We have carried out random quantum circuit sampling in polynomial time with a bodily realized quantum processor (with suciently low error charges), but no ecient methodology is thought to exist for classical comput- ing equipment. As a results of these developments, quan- tum computing is transitioning from a analysis subject to a know-how that unlocks new computational capabilities. We are just one inventive algorithm away from invaluable close to-time period functions. Acknowledgments We are grateful to Eric Schmidt, Sergey Brin, Je Dean, and Jay Yagnik for his or her govt sponsorship of the Google AI Quantum staff, and for his or her continued engagement and help. We thank Peter Norvig for reviewing a draft of the manuscript, and Sergey Knysh for helpful discussions.

We thank Kevin Kissel, Joey Raso, Davinci Yonge-Mallo, Orion Martin, and Niranjan Sridhar for his or her assist with simulations. We thank Gina Bortoli and Lily Laws for maintaining our staff organized. This analysis used assets from the Oak Ridge Leadership Computing Facility, which is a DOE Oce of Science User Facility supported un- der Contract DE-AC05-00OR22725.
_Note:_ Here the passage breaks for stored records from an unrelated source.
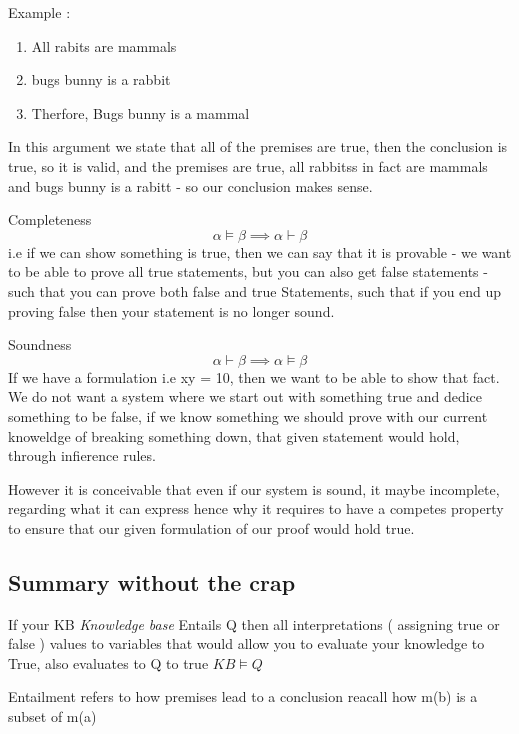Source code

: \documentclass{article}
\theoremstyle{mytheoremstyle}
\theoremstyle{mytheoremstyle}
\theoremstyle{myproblemstyle}
\begin{document}
Example :

\begin{enumerate}
    \item All rabits are mammals
    \item bugs bunny is a rabbit
    \item Therfore, Bugs bunny is a mammal
\end{enumerate}
In this argument we state that all of the premises are true, then the conclusion is true, so it is valid, and the premises are true, all rabbitss in fact are mammals and bugs bunny is a rabitt - so our conclusion makes sense.

\begin{definition}
    Completeness
    \begin{displaymath}
        \alpha \models \beta \implies \alpha \vdash \beta
    \end{displaymath}
    i.e if we can show something is true, then we can say that it is provable - we want to be able to prove all true statements, but you can also get false statements - such that you can prove both false and true Statements, such that if you end up proving false then your statement is no longer sound.
\end{definition}
\newpage

\begin{definition}
    Soundness
    \begin{displaymath}
        \alpha \vdash \beta \implies \alpha \models \beta
    \end{displaymath}
    If we have a formulation i.e xy = 10, then we want to be able to show that fact. We do not want a system where we start out with something true and dedice something to be false, if we know something we should prove with our current knoweldge of breaking something down, that given statement would hold, through infierence rules.

    However it is conceivable that even if our system is sound, it maybe incomplete, regarding what it can express hence why it requires to have a competes property to ensure that our given formulation of our proof would hold true.


\end{definition}


\subsection{Summary without the crap }
If your KB \textit{Knowledge base }Entails Q then all interpretations ( assigning true or false ) values to variables that would allow you to evaluate your knowledge to True, also evaluates to Q to true
\begin{math}
    KB \models Q
\end{math}
\item Entailment refers to how premises lead to a conclusion
reacall how m(b) is a subset of m(a)
\end{document}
A portion of this work was carried out in the united states Nanofabrication Facility, an open entry laboratory. Author contributions The Google AI Quantum staff conceived of the experiment. The functions and algorithms staff offered the theoretical basis and the speci cs of the algorithm. The {hardware} staff carried out the experiment and picked up the info. The information evaluation was carried out collectively with exterior collaborators.